We noticed this guy when he swooped down to the seed-feeder and then chased after a chickadee. We definitely root for the little chickadees and, in fact, think they should be our state bird since they don’t bug out in the winter like the Robins do. The chickadee escaped unharmed.
The Merlin sat on this branch in a nearby white pine, focused on our feeder pole. All activity ceased at the feeders. No chickadees. No nuthatches. No finches, even though the feeders had been Grand Central Station before the Merlin arrived. The Merlin sat on the branch for about 10 minutes. Around then, a Blue Jay started pestering him. The jay flew very close to the Merlin, landing on either side of him on the same branch. The jay seemed to hit the Merlin at least once. Apparently, with his “cover” blown, the Merlin decided to go find better hunting grounds.
We initially misidentified this Merlin as a Sharp-shinned Hawk. The two birds are similarly sized, and do look somewhat alike. But, apparently, the Merlin’s mustache stripe is a give-away. Sharpies are not mustachioed. And they have a longer tail and a less elongated body.
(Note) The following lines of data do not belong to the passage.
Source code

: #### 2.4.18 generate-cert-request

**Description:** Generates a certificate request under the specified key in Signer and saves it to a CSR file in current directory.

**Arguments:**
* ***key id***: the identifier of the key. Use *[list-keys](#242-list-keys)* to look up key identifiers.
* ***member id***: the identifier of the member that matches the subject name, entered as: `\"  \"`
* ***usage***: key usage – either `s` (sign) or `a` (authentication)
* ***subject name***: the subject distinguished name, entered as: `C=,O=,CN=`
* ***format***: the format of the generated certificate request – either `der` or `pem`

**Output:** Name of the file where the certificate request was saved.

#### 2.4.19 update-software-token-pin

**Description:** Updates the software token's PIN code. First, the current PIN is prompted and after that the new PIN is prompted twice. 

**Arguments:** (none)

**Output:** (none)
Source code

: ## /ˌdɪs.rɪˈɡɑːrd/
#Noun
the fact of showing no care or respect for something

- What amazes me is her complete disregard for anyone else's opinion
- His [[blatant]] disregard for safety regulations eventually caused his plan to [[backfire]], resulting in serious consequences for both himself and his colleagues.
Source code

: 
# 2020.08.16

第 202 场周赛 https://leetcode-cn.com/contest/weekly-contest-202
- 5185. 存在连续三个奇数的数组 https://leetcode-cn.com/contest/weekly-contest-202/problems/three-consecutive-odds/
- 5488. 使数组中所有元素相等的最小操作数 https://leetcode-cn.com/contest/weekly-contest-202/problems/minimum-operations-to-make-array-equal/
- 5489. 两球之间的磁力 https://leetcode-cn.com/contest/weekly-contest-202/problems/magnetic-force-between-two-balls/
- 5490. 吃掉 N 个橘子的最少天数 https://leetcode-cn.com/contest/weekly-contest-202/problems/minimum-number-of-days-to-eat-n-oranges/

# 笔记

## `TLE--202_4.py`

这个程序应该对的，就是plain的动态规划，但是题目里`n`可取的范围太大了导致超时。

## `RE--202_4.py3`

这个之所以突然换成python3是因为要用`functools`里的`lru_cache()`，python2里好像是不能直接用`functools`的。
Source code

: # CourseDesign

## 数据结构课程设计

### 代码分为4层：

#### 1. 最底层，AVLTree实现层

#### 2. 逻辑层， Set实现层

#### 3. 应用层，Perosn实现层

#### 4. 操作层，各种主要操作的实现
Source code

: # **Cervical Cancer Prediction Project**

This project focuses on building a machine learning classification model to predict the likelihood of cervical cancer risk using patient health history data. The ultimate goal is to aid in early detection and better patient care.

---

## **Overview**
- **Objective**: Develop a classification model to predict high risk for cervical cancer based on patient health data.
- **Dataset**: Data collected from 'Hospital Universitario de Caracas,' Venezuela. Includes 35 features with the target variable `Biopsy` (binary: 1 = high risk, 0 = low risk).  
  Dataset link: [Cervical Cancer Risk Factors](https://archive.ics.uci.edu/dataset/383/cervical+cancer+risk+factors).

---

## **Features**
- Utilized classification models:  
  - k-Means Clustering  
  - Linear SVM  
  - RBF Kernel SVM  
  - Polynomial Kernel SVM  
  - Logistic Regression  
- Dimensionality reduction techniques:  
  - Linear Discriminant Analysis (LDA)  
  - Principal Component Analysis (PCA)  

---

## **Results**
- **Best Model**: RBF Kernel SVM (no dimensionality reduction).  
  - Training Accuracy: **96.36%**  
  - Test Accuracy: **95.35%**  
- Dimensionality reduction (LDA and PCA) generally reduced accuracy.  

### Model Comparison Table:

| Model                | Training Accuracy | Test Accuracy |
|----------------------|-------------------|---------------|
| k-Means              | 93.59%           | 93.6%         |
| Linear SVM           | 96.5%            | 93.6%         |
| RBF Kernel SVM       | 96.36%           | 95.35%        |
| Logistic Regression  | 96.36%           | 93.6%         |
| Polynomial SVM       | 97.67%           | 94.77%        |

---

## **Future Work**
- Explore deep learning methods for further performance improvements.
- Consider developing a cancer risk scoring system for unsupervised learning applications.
Merlins are small birds of prey–ranging only between 9.5 and 11.5 in length.
According to the Cornell ornithology website, Merlins have two modes: scanning areas patiently from a tree, and flying at top speed in pursuit of small birds. We were fortunate to see both modes. Merlins are known to hunt in pairs at times. One Merlin will flush a flock of waxwings and the other comes in for the kill, taking advantage of the confusion.
When nesting, Merlins are squatters. They use an abandoned nest from a crow, raven, hawk or magpie.